L’occasion de pouvoir mener cette recherche aux États-Unis est absolument unique et pour moi, très symbolique.
Une forme de « journalisme » émerge de mon processus de création, car imbriqué à la chorégraphie, j’intègre des enquêtes de terrain, fruits des rencontres avec les habitants des territoires ou je suis en résidence, et traces de leurs témoignages. C’est ce qui m’avait déjà conduit, lors de ma précédente création, « Óró », à interroger différents groupes de jeunes adultes à la croisée des continents européen, africain et américain.

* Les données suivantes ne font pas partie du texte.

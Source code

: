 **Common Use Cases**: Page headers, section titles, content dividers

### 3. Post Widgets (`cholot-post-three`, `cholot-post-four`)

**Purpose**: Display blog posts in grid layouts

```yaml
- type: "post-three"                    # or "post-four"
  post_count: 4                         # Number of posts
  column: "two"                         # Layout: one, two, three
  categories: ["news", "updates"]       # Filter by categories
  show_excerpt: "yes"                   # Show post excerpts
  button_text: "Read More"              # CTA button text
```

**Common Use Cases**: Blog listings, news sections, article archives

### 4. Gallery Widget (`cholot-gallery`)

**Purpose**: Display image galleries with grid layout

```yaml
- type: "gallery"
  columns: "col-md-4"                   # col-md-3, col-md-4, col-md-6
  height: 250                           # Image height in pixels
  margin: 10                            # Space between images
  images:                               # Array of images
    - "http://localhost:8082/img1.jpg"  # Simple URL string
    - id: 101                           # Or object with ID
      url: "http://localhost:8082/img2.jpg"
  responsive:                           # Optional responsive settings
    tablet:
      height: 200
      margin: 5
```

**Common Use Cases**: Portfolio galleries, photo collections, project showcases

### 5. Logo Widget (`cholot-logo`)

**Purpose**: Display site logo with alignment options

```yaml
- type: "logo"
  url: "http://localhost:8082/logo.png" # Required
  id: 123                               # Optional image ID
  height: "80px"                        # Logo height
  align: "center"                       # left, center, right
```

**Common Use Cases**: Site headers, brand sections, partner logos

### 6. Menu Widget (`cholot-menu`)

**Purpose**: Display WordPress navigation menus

Au cours de mon parcours d’artiste, les États-Unis ont été l’un des endroits les plus inspirants qui m’a permis de m’épanouir artistiquement, et de comprendre comment ma pratique s’inscrivait dans une culture plus vaste. Ma résidence intègrera musique et mouvement, mais aussi le besoin d’une immersion profonde dans les environnements qui inspirent mes pièces : cela notamment à un moment ou, dans la danse HipHop, les notions de mémoire et de préservation résonnent particulièrement.
Cette résidence permettra l’exploration du style de la HouseDance, véritable « melting pot » de différentes influences. Ce style est né de la culture du « clubbing » et du genre musical de la House Music, né au début des années 1980 entre NYC et Chicago. Son nom vient du « Warehouse », un club de Chicago où différents types de communautés marginalisées trouvaient un espace pour se retrouver, et échanger. Cette résidence me permettra de découvrir ces lieux mythiques. J’aimerais également réaliser des entretiens avec certains musiciens et artistes compositeurs de Chicago, afin de comprendre les intentions et l’histoire originelles de ce genre musical et de nourrir ma création.